Meio ambiente e água: o vasto campo do engenheiro de aquicultura

Jéssica Silva – Comunicação SEESP

 

Não há vida sem água e é impossível pensar em sustentabilidade sem incluir o uso adequado desse recurso e de todo universo que nele existe. Nesse ecossistema, a Engenharia de Aquicultura tem papel essencial. É o que demonstra a vasta experiência do engenheiro José Pedrassoli Salles, relatada em sua entrevista ao portal do SEESP.

 

A profissão está diretamente conectada ao modelo de cidades inteligentes – com preservação do meio ambiente e promoção da segurança alimentar. “Economia circular e desperdício zero em centros urbanos estão relacionados a uma produção diferenciada, altamente informatizada, o que inclui a aquicultura”, afirma Salles.

 

Formado em 2003 pela Universidade Federal de Santa Catarina (UFSC), o engenheiro especializou-se na área, construiu carreira com atuação na pesquisa, no setor público e privado, desenvolvendo e liderando projetos voltados à produção sustentável, captura de gases de efeito estufa, entre outros. Ainda, recebeu o principal prêmio brasileiro entre os pesquisadores de algas marinhas.

 

JoséSallesPedrassoliO engenheiro de aquicultura José Pedrassoli Salles conta sua experiência ao SEESP.
Fotos: acervo pessoal
Em sua visão, o mercado de trabalho é amplo, mas dependente do contexto geográfico e desenvolvimento da indústria pesqueira. “Falta conscientização sobre a profissão como uma carreira viável e emocionante. Para aumentar o número de profissionais nessa área, pode ser necessário um esforço em conjunto de instituições de ensino, governos, indústria e sociedade, para promover a aquicultura junto a um desenvolvimento sustentável”, ratifica o engenheiro.

 

Conte-nos sobre sua trajetória profissional, o que o fez optar por essa modalidade?

Meu interesse nessa área se deu pela minha paixão pelo oceano, pela vida e pela preocupação com o uso sustentável dos recursos marinhos e segurança alimentar. Antes da faculdade eu já trabalhava em uma fazenda de maricultura de ostras na ilha de Santa Catarina e queria que minha vida profissional pudesse ter experiências ligadas ao mar. Fui voluntário em projetos relacionados à conscientização, conservação e educação ambiental com temas relacionados aos desafios da pesca e potencial da aquicultura como fonte segura de alimento.

 

Com a graduação, as possibilidades foram ampliadas. Estive em diversos laboratórios de pesquisas, participei de projetos variados como o de repovoamento de camarões marinhos, o de desenvolvimento de técnicas de coleta de “sementes” de mexilhão nativo, o Plano de Manejo da Reserva Biológica Marinha do Arvoredo. Sempre gostei muito dos trabalhos de campo, mergulhei no mundo das macroalgas, aprendi muito sobre produção multitrófica, corroborando com os Objetivos de Desenvolvimento Sustentável (ODS) das Nações Unidas, incluindo responsabilidades sociais, de governança e preocupações ambientais.

 

Acabei entrando de cabeça em aspectos fisiológicos de crescimento e reprodução de macroalgas nativas, levando-as a testes de crescimento e análises de subprodutos em sistemas de biorremediação, de tratamento de efluentes, de inoculação de esporos em substratos artificiais, em ambientes offshore sempre em equipe com laboratórios no Brasil e em alguns outros países, aprendendo com pesquisadores que me incentivaram muito.

 

Logo ao se formar então já entrou no mercado de trabalho?

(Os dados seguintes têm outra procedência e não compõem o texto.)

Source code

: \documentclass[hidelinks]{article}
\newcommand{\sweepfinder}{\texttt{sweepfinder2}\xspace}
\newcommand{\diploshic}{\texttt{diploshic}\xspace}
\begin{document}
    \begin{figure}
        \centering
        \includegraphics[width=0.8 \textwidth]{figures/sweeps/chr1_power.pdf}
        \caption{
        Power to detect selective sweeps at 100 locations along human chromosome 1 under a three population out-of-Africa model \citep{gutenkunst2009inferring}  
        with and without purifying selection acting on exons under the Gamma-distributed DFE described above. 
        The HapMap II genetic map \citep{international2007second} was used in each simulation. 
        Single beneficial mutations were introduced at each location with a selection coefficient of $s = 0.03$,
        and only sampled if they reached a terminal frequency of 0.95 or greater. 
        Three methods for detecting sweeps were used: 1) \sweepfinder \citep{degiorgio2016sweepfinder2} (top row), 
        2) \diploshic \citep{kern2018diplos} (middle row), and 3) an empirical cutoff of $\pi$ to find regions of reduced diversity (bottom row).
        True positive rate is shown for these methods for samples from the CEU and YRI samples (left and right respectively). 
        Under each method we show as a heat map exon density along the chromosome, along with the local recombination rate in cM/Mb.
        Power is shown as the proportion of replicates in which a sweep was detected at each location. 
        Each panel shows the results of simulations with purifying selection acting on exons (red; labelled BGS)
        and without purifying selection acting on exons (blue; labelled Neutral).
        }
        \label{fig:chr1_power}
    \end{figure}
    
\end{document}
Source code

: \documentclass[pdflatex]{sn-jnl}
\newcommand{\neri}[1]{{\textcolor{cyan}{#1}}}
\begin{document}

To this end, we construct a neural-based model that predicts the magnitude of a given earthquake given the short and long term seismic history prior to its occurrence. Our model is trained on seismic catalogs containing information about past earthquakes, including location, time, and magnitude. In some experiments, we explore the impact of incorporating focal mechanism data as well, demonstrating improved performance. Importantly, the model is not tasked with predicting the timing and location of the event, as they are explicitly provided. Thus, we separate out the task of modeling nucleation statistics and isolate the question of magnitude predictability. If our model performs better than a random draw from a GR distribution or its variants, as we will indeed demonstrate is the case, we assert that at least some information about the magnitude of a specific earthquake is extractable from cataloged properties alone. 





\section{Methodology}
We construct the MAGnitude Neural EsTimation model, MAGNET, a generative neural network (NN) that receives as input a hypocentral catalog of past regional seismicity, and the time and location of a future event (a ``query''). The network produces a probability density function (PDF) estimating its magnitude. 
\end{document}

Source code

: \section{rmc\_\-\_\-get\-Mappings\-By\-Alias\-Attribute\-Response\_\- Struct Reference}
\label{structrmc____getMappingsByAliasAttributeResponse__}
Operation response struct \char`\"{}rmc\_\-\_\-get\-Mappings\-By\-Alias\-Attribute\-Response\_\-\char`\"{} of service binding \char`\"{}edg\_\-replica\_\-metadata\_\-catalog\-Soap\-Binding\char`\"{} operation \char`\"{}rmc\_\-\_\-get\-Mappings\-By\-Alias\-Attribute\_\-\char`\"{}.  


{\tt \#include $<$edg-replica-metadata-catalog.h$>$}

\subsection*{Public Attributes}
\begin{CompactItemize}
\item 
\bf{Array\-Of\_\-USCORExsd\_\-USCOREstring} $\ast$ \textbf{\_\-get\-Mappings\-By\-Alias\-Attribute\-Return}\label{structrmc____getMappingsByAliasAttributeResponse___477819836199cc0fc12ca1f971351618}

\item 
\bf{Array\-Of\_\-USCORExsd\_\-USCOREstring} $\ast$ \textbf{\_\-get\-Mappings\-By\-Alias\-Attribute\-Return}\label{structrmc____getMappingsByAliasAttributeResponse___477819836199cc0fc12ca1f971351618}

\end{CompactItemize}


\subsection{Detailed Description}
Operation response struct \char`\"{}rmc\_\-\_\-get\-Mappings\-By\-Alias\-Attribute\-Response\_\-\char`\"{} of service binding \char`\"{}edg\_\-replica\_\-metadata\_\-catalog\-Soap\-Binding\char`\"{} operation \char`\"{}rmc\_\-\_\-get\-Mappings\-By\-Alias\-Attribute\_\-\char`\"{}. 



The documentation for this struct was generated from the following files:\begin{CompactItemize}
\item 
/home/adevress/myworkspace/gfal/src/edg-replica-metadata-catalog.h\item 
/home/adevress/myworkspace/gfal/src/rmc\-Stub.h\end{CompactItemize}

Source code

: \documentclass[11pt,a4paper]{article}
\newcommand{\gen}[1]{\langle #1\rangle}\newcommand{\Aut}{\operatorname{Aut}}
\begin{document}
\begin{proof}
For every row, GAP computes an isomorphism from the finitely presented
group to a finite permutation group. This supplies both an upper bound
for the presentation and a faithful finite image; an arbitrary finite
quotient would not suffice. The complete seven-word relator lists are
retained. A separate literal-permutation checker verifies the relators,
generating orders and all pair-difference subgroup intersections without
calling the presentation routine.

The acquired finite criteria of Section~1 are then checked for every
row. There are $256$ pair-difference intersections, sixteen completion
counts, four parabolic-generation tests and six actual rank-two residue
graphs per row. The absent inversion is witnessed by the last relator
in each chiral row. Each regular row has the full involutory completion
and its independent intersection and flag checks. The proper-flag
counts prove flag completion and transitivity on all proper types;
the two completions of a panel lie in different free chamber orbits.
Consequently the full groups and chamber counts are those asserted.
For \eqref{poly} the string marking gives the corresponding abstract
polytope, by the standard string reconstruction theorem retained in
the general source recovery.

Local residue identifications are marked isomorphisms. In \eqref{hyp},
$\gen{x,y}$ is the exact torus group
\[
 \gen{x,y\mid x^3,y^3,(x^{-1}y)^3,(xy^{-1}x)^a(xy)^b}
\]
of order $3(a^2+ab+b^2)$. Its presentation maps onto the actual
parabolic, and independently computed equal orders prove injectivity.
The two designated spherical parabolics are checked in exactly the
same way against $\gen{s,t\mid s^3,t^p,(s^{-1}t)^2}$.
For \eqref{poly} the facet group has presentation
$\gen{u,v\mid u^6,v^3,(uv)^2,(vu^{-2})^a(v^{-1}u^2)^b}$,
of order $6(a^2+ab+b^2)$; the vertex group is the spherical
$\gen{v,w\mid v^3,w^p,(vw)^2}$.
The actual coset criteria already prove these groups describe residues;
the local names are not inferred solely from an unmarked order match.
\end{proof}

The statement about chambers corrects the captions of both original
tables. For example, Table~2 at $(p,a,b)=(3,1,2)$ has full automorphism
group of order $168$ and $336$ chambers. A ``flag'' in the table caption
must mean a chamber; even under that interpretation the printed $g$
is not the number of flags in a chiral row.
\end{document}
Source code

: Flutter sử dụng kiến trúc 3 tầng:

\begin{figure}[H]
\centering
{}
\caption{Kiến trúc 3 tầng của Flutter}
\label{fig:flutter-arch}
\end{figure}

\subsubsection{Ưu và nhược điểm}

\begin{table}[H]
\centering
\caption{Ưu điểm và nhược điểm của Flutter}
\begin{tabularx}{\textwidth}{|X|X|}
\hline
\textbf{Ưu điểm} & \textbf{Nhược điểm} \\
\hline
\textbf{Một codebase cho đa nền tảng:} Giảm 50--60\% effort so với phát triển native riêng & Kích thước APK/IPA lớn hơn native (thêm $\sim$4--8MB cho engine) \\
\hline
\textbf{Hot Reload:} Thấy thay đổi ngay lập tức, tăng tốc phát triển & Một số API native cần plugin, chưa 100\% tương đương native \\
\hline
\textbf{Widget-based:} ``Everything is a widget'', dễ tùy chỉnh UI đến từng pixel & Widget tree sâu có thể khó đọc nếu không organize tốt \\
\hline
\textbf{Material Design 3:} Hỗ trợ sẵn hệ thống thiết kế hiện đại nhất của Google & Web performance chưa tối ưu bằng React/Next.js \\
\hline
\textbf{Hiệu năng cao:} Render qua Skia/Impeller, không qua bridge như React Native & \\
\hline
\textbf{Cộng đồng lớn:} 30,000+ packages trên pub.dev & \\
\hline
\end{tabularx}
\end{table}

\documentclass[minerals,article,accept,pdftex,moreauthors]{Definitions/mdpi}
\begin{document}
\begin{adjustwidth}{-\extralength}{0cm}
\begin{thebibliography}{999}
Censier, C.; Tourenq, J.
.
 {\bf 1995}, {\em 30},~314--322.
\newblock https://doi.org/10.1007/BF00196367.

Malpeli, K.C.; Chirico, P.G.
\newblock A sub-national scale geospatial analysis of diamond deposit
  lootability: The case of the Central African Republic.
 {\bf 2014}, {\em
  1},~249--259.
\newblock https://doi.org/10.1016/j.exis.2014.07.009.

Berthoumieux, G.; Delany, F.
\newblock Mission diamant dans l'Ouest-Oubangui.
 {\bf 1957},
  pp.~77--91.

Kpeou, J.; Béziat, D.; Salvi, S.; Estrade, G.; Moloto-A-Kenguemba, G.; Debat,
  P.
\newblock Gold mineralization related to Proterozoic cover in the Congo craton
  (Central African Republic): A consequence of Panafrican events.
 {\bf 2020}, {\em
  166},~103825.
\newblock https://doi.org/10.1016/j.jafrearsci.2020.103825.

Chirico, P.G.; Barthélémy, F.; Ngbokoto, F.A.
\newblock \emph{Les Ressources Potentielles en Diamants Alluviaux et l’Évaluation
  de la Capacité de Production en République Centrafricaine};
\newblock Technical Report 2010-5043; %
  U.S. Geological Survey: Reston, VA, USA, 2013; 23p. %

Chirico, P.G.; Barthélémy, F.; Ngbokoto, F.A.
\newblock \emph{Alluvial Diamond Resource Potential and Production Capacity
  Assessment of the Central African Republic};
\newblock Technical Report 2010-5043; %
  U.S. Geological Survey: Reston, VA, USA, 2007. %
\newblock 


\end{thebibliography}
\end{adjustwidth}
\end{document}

Não foi fácil conseguir me colocar prontamente porque a área que me especializei, cultivo de macroalgas no Brasil, ainda era praticamente inexistente e, como a maioria dos meus contatos estavam nos laboratórios e centros de pesquisa, foi mais fácil seguir com o mestrado. Encontrei espaço de trabalho em setores governamentais e em concursos temporários, e só depois fui trabalhar no setor corporativo desenvolvendo tecnologias de cultivos e elaborando projetos de implantação/gestão, mapeando áreas e prospectando espécies nativas com potencial de cultivo.

 

Depois voltei à universidade, liguei-me ao Instituto Oceanográfico da Universidade de São Paulo (IOUSP), com uma parada na Nova Zelândia para buscar novos conhecimentos em bioquímica, fisiologia e reprodução de macroalgas. Cursei MBA em Gestão de Projetos de inovação em São Paulo, e atuo como autônomo em várias áreas em que há macroalgas, modelando projetos e buscando financiamento para área de inovação ambiental em empresas.

 

Um de seus projetos foi o de uso de algas como fertilizantes orgânicos. Como foi esse projeto?

Foi um desafio emocionante que vivi com uma equipe em uma empresa de pequeno porte no interior de São Paulo. Desenvolvemos um fertilizante inovador, com algas na composição, com propriedades únicas de oferecer nutrientes de alto valor para o solo e, consequentemente, melhorar a saúde das plantas. O resultado foi o aumento da produtividade de maneira segura e muito mais sustentável.

 

Conhecendo a composição bioquímica das algas como fonte de muitos nutrientes essenciais às plantas, como hormônios de crescimento e compostos bioativos, a elaboração do fertilizante começou coletando e escolhendo as algas, depois lavá-las e tratá-las para então participar da formulação do fertilizante. Os nano-compostos foram utilizados para encapsular e reter os compostos bioativos, melhorando a estabilidade e evitando desperdícios de nutrientes no solo. Os resultados foram diferenciados e a formulação eco friendly [amigável ao ecossistema], o que garantiu o uso em culturas orgânicas.

 

E a proposta do uso de microalgas na captura e transformação de Gases de Efeito Estufa (GEE)?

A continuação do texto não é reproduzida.